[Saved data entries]
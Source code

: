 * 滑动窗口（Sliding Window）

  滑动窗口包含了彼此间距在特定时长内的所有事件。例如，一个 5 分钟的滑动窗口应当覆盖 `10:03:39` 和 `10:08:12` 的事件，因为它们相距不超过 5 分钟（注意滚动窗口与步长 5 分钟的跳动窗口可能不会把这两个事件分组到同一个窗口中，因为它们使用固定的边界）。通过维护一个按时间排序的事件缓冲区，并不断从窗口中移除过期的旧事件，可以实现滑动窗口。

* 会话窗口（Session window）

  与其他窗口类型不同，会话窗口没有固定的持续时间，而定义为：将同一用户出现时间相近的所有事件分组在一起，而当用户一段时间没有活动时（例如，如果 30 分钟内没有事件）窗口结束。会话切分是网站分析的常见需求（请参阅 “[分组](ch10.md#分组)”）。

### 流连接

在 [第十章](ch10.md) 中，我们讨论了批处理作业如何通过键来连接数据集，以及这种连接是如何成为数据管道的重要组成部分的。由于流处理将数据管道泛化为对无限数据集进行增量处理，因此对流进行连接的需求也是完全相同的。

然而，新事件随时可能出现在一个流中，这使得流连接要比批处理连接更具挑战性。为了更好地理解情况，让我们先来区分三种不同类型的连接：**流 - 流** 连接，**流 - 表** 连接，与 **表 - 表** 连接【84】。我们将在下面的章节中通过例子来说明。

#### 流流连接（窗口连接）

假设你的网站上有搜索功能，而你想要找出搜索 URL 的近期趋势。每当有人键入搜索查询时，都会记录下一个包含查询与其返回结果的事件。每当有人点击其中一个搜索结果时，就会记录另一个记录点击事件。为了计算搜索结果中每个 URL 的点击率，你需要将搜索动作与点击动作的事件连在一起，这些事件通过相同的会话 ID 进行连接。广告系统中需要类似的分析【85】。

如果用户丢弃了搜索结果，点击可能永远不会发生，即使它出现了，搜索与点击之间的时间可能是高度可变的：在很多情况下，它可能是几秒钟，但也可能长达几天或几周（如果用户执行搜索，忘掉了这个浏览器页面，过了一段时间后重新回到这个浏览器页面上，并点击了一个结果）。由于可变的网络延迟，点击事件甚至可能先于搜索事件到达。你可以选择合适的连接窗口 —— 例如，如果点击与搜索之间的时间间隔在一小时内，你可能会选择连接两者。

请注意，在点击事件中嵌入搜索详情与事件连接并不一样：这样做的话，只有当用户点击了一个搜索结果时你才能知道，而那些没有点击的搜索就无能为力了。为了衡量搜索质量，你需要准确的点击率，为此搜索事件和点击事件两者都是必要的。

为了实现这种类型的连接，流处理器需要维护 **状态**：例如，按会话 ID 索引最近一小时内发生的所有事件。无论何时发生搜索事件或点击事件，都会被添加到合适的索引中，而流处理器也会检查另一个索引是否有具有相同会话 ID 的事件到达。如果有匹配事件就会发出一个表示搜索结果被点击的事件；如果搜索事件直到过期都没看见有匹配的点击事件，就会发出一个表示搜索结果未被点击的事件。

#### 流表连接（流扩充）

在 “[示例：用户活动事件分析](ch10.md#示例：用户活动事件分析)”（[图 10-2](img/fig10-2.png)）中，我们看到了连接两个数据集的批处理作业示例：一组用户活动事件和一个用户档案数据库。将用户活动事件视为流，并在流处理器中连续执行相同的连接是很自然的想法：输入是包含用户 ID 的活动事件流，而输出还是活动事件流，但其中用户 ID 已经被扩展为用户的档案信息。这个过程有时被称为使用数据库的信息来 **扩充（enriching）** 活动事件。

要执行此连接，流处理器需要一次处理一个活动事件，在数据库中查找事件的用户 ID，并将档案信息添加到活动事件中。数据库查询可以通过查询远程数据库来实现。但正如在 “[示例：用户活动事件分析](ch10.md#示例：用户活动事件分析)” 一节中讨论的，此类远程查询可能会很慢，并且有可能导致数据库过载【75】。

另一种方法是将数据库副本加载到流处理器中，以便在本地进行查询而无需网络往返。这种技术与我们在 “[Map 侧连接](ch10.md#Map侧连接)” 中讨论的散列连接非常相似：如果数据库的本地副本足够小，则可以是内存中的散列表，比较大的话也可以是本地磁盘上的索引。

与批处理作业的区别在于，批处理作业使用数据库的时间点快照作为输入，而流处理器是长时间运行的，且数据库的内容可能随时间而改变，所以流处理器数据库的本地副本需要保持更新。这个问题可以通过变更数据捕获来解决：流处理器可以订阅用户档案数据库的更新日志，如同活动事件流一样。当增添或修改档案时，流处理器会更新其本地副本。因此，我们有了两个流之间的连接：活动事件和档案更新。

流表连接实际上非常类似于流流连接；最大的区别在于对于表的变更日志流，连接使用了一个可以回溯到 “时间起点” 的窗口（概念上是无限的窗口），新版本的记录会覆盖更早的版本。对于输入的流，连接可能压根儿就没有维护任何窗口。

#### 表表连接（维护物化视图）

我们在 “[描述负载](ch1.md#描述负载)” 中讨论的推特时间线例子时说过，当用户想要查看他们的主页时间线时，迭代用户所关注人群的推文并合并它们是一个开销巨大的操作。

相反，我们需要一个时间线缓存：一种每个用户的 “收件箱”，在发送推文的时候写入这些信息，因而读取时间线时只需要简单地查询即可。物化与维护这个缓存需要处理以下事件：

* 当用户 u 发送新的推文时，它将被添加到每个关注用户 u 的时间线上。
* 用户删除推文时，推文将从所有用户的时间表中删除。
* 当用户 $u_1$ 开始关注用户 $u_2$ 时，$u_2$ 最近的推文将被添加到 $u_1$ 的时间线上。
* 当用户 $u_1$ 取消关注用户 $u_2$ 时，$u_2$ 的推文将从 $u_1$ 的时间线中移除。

TASK GOAL:
What are the lines above, starting at the one with "请注意，在点击事件中嵌入搜索" and ending at the one with "已经被扩展为用户的档案信息。这个过程有时被称为使用数据库的信息来 **扩充（enriching）** 活动事件。"? Give them again exactly, and only them.

EXPECTED ANSWER:
请注意，在点击事件中嵌入搜索详情与事件连接并不一样：这样做的话，只有当用户点击了一个搜索结果时你才能知道，而那些没有点击的搜索就无能为力了。为了衡量搜索质量，你需要准确的点击率，为此搜索事件和点击事件两者都是必要的。

为了实现这种类型的连接，流处理器需要维护 **状态**：例如，按会话 ID 索引最近一小时内发生的所有事件。无论何时发生搜索事件或点击事件，都会被添加到合适的索引中，而流处理器也会检查另一个索引是否有具有相同会话 ID 的事件到达。如果有匹配事件就会发出一个表示搜索结果被点击的事件；如果搜索事件直到过期都没看见有匹配的点击事件，就会发出一个表示搜索结果未被点击的事件。

#### 流表连接（流扩充）

在 “[示例：用户活动事件分析](ch10.md#示例：用户活动事件分析)”（[图 10-2](img/fig10-2.png)）中，我们看到了连接两个数据集的批处理作业示例：一组用户活动事件和一个用户档案数据库。将用户活动事件视为流，并在流处理器中连续执行相同的连接是很自然的想法：输入是包含用户 ID 的活动事件流，而输出还是活动事件流，但其中用户 ID 已经被扩展为用户的档案信息。这个过程有时被称为使用数据库的信息来 **扩充（enriching）** 活动事件。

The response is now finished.